(Data records)
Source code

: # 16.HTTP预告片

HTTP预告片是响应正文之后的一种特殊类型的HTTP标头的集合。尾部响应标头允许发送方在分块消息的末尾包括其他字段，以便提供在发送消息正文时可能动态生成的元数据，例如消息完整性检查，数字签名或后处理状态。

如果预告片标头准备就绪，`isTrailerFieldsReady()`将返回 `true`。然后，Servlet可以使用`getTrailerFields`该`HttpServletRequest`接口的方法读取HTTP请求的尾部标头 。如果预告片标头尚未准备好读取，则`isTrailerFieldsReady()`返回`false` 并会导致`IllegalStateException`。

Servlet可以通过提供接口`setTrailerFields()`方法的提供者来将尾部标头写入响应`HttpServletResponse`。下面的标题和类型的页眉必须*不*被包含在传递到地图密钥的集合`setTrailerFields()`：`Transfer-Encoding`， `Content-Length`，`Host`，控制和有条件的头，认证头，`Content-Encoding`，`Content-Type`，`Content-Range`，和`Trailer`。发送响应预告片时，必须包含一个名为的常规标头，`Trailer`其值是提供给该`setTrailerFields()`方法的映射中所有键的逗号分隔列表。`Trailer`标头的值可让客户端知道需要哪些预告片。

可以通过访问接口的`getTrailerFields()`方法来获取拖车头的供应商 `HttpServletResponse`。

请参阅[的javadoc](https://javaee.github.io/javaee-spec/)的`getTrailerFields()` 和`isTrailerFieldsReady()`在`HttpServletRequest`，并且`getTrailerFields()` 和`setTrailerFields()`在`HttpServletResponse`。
(End Data records)
» Task:
Restate the entries above. Match them exactly.

» Response:
Source code

: # 16.HTTP预告片

HTTP预告片是响应正文之后的一种特殊类型的HTTP标头的集合。尾部响应标头允许发送方在分块消息的末尾包括其他字段，以便提供在发送消息正文时可能动态生成的元数据，例如消息完整性检查，数字签名或后处理状态。

如果预告片标头准备就绪，`isTrailerFieldsReady()`将返回 `true`。然后，Servlet可以使用`getTrailerFields`该`HttpServletRequest`接口的方法读取HTTP请求的尾部标头 。如果预告片标头尚未准备好读取，则`isTrailerFieldsReady()`返回`false` 并会导致`IllegalStateException`。

Servlet可以通过提供接口`setTrailerFields()`方法的提供者来将尾部标头写入响应`HttpServletResponse`。下面的标题和类型的页眉必须*不*被包含在传递到地图密钥的集合`setTrailerFields()`：`Transfer-Encoding`， `Content-Length`，`Host`，控制和有条件的头，认证头，`Content-Encoding`，`Content-Type`，`Content-Range`，和`Trailer`。发送响应预告片时，必须包含一个名为的常规标头，`Trailer`其值是提供给该`setTrailerFields()`方法的映射中所有键的逗号分隔列表。`Trailer`标头的值可让客户端知道需要哪些预告片。

可以通过访问接口的`getTrailerFields()`方法来获取拖车头的供应商 `HttpServletResponse`。

请参阅[的javadoc](https://javaee.github.io/javaee-spec/)的`getTrailerFields()` 和`isTrailerFieldsReady()`在`HttpServletRequest`，并且`getTrailerFields()` 和`setTrailerFields()`在`HttpServletResponse`。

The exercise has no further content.